Thinking that I would just reach into a corner of my mind where perhaps an old encouter resided, I dove into a place, and pulled out a sexy man I once knew. I was able to pen the entire story, the meeting, the kiss, the eye contact, every single thing that happened, until I got to the sex. COMPLETE BLOCK. I went so far as to send it to The One and ask him how he felt, and again he was fine with it. I believe I even said for him to finish it, or write an outline, and I would get creative and fill in the pieces. Of course he did not, because he, unlike me, has some sort of sanity. Certain that one day I will find a way to overcome this problem, I vowed to myself that I will just love him daily, and let our relationship be the main focus. And I start to think lately, that I can so do this.

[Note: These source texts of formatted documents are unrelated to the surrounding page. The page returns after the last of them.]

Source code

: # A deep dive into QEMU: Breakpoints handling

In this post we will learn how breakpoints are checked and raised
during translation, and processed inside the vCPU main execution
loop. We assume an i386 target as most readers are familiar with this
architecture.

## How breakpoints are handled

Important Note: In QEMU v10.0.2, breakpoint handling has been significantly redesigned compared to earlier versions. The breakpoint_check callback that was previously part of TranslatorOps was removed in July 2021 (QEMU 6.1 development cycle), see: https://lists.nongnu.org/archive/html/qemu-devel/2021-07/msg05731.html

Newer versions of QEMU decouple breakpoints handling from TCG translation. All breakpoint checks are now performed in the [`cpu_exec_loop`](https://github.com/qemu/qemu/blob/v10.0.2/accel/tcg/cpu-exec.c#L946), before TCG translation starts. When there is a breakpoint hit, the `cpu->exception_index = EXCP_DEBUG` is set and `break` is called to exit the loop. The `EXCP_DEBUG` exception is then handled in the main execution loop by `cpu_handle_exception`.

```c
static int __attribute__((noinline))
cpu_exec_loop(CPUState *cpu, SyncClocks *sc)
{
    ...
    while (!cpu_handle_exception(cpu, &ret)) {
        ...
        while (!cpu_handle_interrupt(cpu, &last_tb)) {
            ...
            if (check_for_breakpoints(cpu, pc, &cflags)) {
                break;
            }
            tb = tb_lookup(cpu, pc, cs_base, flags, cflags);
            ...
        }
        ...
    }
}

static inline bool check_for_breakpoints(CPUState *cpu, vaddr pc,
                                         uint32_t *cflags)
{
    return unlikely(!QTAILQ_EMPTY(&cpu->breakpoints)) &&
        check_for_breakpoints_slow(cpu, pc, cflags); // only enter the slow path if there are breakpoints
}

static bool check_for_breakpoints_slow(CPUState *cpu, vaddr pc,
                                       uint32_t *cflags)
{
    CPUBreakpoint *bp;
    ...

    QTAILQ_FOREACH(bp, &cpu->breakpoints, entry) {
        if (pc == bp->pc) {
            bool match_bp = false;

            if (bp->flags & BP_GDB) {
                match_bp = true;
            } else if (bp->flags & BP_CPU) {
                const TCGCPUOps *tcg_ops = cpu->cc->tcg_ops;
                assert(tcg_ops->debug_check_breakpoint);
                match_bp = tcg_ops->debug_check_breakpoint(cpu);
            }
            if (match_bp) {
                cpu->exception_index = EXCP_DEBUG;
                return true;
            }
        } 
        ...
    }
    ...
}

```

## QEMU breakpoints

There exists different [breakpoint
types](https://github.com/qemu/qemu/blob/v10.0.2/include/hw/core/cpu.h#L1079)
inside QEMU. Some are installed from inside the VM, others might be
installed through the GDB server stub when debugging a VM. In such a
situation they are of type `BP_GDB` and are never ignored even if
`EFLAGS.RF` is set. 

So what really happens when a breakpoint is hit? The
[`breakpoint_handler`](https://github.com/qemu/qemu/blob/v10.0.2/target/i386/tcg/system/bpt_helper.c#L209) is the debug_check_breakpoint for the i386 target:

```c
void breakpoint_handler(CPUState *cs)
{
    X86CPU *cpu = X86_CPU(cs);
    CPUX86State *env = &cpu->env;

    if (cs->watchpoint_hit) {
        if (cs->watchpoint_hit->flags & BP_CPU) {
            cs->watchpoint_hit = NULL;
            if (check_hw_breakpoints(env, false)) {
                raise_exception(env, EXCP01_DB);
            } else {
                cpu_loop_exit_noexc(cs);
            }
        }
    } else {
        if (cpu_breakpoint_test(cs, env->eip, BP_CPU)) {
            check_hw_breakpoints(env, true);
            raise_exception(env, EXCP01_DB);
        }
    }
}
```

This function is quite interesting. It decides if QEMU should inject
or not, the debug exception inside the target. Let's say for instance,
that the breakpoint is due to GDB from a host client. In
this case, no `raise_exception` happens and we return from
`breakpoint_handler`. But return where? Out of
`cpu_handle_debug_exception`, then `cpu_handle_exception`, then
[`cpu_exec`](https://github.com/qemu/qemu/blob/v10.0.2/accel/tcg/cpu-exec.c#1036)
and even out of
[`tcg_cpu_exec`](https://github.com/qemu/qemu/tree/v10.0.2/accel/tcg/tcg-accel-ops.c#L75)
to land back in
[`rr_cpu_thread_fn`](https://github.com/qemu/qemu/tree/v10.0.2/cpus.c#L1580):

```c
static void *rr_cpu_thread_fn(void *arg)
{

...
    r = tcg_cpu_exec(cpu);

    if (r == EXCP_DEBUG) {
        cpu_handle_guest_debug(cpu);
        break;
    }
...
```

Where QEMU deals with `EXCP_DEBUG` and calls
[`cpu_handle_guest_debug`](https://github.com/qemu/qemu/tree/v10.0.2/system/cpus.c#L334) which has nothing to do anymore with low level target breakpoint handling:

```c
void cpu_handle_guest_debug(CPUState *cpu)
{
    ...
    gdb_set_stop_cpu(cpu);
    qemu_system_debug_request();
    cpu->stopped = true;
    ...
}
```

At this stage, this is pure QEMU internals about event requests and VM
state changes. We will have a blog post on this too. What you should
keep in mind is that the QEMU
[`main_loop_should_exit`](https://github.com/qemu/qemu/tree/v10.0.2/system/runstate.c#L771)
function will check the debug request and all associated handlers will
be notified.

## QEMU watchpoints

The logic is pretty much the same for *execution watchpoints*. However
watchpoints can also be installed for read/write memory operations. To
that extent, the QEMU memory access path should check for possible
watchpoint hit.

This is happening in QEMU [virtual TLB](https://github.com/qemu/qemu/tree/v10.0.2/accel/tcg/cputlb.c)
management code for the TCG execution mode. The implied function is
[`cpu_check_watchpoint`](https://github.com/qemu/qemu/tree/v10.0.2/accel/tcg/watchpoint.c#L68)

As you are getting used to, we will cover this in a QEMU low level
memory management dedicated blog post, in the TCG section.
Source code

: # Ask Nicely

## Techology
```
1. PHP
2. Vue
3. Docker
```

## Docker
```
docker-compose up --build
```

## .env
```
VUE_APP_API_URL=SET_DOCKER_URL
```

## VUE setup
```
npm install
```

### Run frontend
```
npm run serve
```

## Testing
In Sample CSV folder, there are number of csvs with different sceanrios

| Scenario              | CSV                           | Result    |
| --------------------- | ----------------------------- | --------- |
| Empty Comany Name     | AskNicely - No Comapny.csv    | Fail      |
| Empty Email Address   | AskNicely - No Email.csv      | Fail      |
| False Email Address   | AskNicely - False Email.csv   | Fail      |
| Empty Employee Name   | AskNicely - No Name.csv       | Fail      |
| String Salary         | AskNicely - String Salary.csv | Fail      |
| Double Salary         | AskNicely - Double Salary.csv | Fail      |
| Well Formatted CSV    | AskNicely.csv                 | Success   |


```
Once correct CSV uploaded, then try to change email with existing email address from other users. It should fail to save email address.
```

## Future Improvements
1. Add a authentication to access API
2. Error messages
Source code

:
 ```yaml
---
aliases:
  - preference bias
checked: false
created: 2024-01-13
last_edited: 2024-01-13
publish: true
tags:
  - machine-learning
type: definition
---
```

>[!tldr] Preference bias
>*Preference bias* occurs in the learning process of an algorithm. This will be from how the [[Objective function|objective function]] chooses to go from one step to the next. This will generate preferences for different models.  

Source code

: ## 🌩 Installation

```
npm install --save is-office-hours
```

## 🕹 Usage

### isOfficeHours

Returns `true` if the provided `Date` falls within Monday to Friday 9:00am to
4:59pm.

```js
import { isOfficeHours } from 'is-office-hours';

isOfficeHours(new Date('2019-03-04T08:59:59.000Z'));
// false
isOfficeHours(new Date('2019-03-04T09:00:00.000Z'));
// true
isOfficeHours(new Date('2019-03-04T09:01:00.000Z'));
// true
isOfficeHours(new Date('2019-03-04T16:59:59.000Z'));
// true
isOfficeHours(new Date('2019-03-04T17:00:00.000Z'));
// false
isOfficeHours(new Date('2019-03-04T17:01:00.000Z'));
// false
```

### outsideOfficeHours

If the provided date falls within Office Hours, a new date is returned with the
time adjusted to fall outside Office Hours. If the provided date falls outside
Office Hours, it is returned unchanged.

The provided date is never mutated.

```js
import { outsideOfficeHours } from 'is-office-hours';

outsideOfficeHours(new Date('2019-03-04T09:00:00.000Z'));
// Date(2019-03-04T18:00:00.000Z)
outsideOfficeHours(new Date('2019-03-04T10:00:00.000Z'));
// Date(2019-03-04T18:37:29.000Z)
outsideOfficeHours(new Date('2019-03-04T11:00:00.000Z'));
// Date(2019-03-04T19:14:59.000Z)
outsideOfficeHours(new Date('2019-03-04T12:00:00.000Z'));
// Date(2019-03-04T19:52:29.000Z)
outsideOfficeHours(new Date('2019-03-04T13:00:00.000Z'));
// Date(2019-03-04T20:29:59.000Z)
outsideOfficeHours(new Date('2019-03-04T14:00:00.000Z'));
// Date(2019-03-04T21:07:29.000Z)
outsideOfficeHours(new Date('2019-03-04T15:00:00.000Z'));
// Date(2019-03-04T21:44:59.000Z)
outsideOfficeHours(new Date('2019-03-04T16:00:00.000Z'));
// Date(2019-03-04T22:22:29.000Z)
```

And then, when it could not get any worse, it does. Love, once again goes and destroys everything. Not his love. The other love, from family. My family somehow discovers my sex blog. My dirty porn blog, where I use words that would get me a one way ticket to hell. Where men do things to “me” that they had no idea people even thought of, much less their own daughter. This all occurs at some ungodly hour of the night too, when I am not even at my best to think of what to say.
I get a text message from my sister, with a picture of her computer screen on my blog. She then sends a scathing message, expressing her disgust and disappointment in the whole thing. I reply to her that she needs to calm down, its writing, not reality. Too late, my parents have seen it, and my cousins and family that is at the house, having all gone there after the family reunion. It is now complete and total chaos. My phone wont stop ringing, and I don’t know what to do.
This story could go on forever, and it will, but in the end, my sister said she read it. She had to. If its real, and I do the things in the blog, she said I am disgusting, but if it is truly fiction, she said she is my biggest fan, and it should be book, then a movie. She did try to explain it to my mother, and I don’t even know how that went.
Why? Because I don’t care. After feeling like shit since Sunday night (it is now Tuesday), I have come to the conclusion of just not caring what anyone has to say. I am 39 years old. I am surely no saint, but I am not alone in my transgressions. Maybe I am far to comfortable in my usage of the words dick, fuck, sex, etc, but that has never been a secret. I have been spending way too much time in making every single person around me happy, and I have been miserable for MONTHS. My sacrifices have been monumental, with my rewards being pale in comparison. While I am sure there will be much mental stuff to overcome for me to get back to the level that I was at with my blog (the other one, I mean, how easy will it be to write about someone being inside of you, pounding away, with the lurking thought that your uncle, cousin, brother or oh my god father! can be reading it?) but I have to do it.
As for The One, and his influence on my other blog, well, it was getting better, and hopefully in the end, it will be just one more thing I reach out for, pick up, turn and put it behind me on this road.